1 L normal saline did a solid nothing for Sarah.
Still with cracked lips and tachy-
Cardia. Tachypnea. Tackling cancer.
Hospital day 7, still "lousy" -
her answer to "Mood?"
Reckon I'd feel lousy with mets as well.
I noticed, again, her cracked hands.
Handed her ice water,
eyes on the vitals.
Her dark eyes are listless.
"I'm ready for the end" and then
Ends my streak of optimism.
I gave her the spiel:
"We are giving it our all"
But she has given up already.
I get all ready at 6:30.
I start my stroll back home.
Sarah stays behind -
A Melody for Maria
Maria told stories like they happened just yesterday.
Quite possibly because she thought they did.
The things, the moments, that stuck with her were hurtful ones.
Did she spend her life worrying?
Maria had been telling her son to keep speaking Mandarin, lest he forget it.
She wanted to be convincing, but didn't know how and could not remember why.
She played violin. Hers had three broken strings and a dusty case.
She spoke of landlords and gardens and her father.
And then, with talk of her mother, a saddness draped over her light blue eyes like a curtain. Her mother - whose mind knew the heaviness of the Alzheimer's anchor - had missed the train and been helped by a stranger. She had gotten lost getting home and couldn't dress on her own. And then she died.
Recollections of her mother's death came, bringing tears alongside. It was heartbreaking to see Maria's tears, but even more heartbreaking was the transition. For as quickly as I reached for her hand, her mind reached for a different topic: pets.
Then she heard the song - a familiar song. And a smile emerged. A liveliness emerged.
She was humming, singing the words, tapping her foot.
And before I knew it, she was up - holding my hands and dancing in time.
She was up and dancing and moving, without a care in the world and with every ounce of genuine excitement.
She didn't know her daughter's age, and it didn't matter. She knew the song.
Her weary legs were the limiting reagant. So she sat down, still singing the song.
Her foot continued tapping perfectly to the irregular beats of the old jazz classic as she started, but never finished, a sentence about the color of her cat.

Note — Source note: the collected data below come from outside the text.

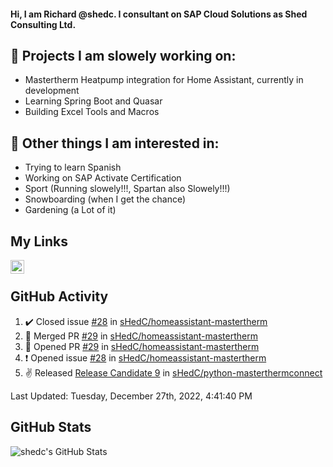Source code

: #### Hi, I am Richard @shedc. I consultant on SAP Cloud Solutions as Shed Consulting Ltd.

## 👋 Projects I am slowely working on:
- Mastertherm Heatpump integration for Home Assistant, currently in development
- Learning Spring Boot and Quasar
- Building Excel Tools and Macros

## 👀 Other things I am interested in:
- Trying to learn Spanish
- Working on SAP Activate Certification
- Sport (Running slowely!!!, Spartan also Slowely!!!)
- Snowboarding (when I get the chance)
- Gardening (a Lot of it)

## My Links
[<img align="left" alt="shedc | LinkedIn" width="22px" src="https://cdn.jsdelivr.net/npm/simple-icons@v3/icons/linkedin.svg" />][linkedin]

<br/>

## GitHub Activity
<!--RECENT_ACTIVITY:start-->
1. ✔️ Closed issue [#28](https://github.com/sHedC/homeassistant-mastertherm/issues/28) in [sHedC/homeassistant-mastertherm](https://github.com/sHedC/homeassistant-mastertherm)
2. 🎉 Merged PR [#29](https://github.com/sHedC/homeassistant-mastertherm/pull/29) in [sHedC/homeassistant-mastertherm](https://github.com/sHedC/homeassistant-mastertherm)
3. 💪 Opened PR [#29](https://github.com/sHedC/homeassistant-mastertherm/pull/29) in [sHedC/homeassistant-mastertherm](https://github.com/sHedC/homeassistant-mastertherm)
4. ❗️ Opened issue [#28](https://github.com/sHedC/homeassistant-mastertherm/issues/28) in [sHedC/homeassistant-mastertherm](https://github.com/sHedC/homeassistant-mastertherm)
5. ✌️ Released [Release Candidate 9](https://github.com/sHedC/python-masterthermconnect/releases/tag/1.1.0-rc9) in [sHedC/python-masterthermconnect](https://github.com/sHedC/python-masterthermconnect)
<!--RECENT_ACTIVITY:end-->
<!--RECENT_ACTIVITY:last_update-->
Last Updated: Tuesday, December 27th, 2022, 4:41:40 PM
<!--RECENT_ACTIVITY:last_update_end-->

## GitHub Stats
<img align="left" alt="shedc's GitHub Stats" src="https://github-readme-stats.vercel.app/api?username=shedc&show_icons=true&hide_title=true" />

[linkedin]: https://www.linkedin.com/in/richard-holmes-3314251/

Her memory couldn't hold on to much. But music wrapped itself around her mind, mind you, and that did the trick. It pulled the right levers and pushed the right buttons to make her move like I would never have guessed she could.
Like I could never forget.
Sido got sick again. I had made plans to fly across the Atlantic - to see him soon. He flew into the next life first.

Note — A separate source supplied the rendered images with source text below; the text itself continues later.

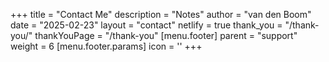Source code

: +++
title = "Contact Me"
description = "Notes"
author = "van den Boom"
date = "2025-02-23"
layout = "contact"
netlify = true
thank_you = "/thank-you/"
thankYouPage = "/thank-you"
[menu.footer]
  parent = "support"
  weight = 6
  [menu.footer.params]
    icon = '<i class="fas fa-fw fa-info-circle"></i>'
+++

It didn't make sense. I had said my prayers and lit some candles. Every time I got scared, I did the Sign. And I did it three times.
I had asked for just one thing - one more chance - and that one thing had a million important things packaged inside: one last hug, one last laugh, one last life story.
One last goodbye.
She sat at a long table and stared at a simple sandwich - but it was complicated. It takes 10 bites to eat that. She took none.

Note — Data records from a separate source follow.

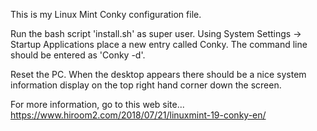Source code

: This is my Linux Mint Conky configuration file.

Run the bash script 'install.sh' as super user.
Using System Settings -> Startup Applications
place a new entry called Conky.
The command line should be entered as 'Conky -d'.

Reset the PC. When the desktop appears there should
be a nice system information display on the top right
hand corner down the screen.

For more information, go to this web site...
https://www.hiroom2.com/2018/07/21/linuxmint-19-conky-en/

She sat in an upright chair, slumped and starving, hands in her lap. To her right, one girl was nibbling at the side salad. To her left, another was tearing up rye bread into really tiny pieces.
In that moment, in front of that scary chicken-salad sandwich, she didn’t want to be nourished or healthy or strong. She just wanted to be skinny.
Bones. One word on repeat in my mind every time I look at her.
She saw me see her side glances.
Her distrust is evident. Her anxiety is palpable.
What do they say about me now? What will they make me eat next?
We - the doctors, the nutritionist, the therapist - are her team in theory.
Anorexia is her teammate in real life.
It has given her a pamphlet of secret plays
to ward off the anxiety -
the plate after plate of anxiety we present.
Blank face melts away as I approach.
The edges of her pale lips trend upwards in a smile.
I think about her iron deficiency anemia and hypokalemia.
She thinks about running off her next meal.
She is animated as she speaks. She is bright, I can see.
She has learned what to say
to push my worry away.
Motivated to recover - for good this time.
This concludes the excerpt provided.